And yet three groups within the Modern Orthodox movement have embraced the secular worldview and, in doing so, threaten the obliteration of Orthodox Judaism itself.

First, there are those who clearly embrace the morality of secular modernity – call them the Secular Orthodox. The organization Eshel, for example, bills itself as Orthodox, but states that its mission is to “create a future for Orthodox lesbian, gay, bisexual, and transgender individuals, and their families…Eshel envisions a world where Orthodox LGBTQ individuals can live out their lives in the Orthodox communities of their choice.”

The very language of Eshel’s declaration is a complete renunciation of Orthodoxy. Judaism admits of no such concept as an “Orthodox LGBTQ individual” any more than it admits of an “Orthodox Sabbath breaker” or an “Orthodox pork eater.” Orthodoxy acknowledges that some struggle with sin, and treats those people with compassion. But it certainly does not admit that sin can be placed at the center of identity alongside Jewishness, or that, G-d forbid, sin ought to be not only tolerated but celebrated, and countenanced by Orthodox Jewish communities as a whole. The Torah enjoins us that we must “surely reprove” our kin.
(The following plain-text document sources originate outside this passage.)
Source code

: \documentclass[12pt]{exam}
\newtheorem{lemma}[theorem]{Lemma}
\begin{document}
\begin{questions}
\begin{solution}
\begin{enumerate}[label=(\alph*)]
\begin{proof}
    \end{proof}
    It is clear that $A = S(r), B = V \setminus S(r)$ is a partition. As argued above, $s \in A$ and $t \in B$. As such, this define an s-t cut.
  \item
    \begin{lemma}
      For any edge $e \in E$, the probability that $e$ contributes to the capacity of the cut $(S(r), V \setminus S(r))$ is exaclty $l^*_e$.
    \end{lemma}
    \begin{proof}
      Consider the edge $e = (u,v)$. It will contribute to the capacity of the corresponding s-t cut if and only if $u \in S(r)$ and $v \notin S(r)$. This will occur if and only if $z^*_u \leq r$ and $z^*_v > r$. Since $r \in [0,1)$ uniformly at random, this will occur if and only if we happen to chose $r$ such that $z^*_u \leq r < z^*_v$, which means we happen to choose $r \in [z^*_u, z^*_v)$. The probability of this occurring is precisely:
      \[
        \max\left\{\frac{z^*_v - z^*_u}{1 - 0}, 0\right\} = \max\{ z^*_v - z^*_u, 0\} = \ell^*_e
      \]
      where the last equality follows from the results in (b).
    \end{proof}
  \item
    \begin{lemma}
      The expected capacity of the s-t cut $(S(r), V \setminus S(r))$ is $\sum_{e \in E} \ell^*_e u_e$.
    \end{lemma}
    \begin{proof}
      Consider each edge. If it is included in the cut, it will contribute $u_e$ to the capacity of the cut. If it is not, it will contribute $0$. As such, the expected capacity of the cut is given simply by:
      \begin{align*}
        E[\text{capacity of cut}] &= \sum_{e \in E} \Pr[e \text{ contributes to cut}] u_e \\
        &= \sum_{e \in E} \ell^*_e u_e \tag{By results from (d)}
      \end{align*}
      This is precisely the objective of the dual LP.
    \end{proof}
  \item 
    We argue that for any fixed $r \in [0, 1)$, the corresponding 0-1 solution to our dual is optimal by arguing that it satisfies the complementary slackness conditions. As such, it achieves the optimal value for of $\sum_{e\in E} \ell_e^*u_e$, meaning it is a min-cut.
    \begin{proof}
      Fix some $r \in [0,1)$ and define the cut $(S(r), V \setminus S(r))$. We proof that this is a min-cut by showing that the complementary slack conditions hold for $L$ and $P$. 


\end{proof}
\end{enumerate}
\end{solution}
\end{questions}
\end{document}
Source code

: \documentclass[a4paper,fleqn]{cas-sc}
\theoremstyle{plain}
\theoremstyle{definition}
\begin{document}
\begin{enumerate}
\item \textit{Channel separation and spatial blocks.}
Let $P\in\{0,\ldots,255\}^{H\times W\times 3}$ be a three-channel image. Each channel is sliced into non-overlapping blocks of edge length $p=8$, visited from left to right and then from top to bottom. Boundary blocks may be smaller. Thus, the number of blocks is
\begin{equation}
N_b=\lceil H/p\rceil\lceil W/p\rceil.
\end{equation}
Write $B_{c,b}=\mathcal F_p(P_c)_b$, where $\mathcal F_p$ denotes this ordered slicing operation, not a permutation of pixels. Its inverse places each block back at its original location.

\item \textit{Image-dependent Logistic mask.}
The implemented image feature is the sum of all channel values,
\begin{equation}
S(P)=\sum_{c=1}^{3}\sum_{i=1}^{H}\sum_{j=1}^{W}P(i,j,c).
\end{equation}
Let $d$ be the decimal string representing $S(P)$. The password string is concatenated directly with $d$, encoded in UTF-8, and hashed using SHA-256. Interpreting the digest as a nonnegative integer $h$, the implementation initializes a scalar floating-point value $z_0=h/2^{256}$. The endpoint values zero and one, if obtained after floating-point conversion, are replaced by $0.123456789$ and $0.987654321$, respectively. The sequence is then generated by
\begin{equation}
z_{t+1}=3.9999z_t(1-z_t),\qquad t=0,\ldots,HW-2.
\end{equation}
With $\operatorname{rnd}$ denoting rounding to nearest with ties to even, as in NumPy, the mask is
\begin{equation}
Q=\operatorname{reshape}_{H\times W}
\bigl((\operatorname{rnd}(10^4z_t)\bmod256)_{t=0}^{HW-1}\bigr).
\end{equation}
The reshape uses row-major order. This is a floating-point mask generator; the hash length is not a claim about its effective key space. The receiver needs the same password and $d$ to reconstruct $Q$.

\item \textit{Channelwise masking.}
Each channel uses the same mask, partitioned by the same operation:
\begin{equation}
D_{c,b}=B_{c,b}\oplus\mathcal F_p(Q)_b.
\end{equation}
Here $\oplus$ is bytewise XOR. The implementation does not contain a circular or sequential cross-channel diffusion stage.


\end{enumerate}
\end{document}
As the Talmud teaches (Shabbat 54b):

Anyone who had the capability to effectively protest the sinful conduct of the members of his household and did not protest, he himself is apprehended for the sins of the members of his household and punished. If he is in a position to protest the sinful conduct of the people of his town, and he fails to do so, he is apprehended for the sins of the people of his town. If he is in a position to protest the sinful conduct of the whole world, and he fails to do so, he is apprehended for the sins of the whole world.

Yet many Modern Orthodox schools, synagogues and non-profit organizations have embraced the perspective of Eshel that the duty of Modern Orthodoxy is to mirror the sexual preferences and gender identities of community members. In the words of SAR High School Principal Jonathan Kroll, “We wanted to create an environment that let our gay students know that they were not just being tolerated in our community but welcomed and embraced.” Unsurprisingly, LGBT activity and identity have skyrocketed at such institutions; societal subsidization breeds imitation.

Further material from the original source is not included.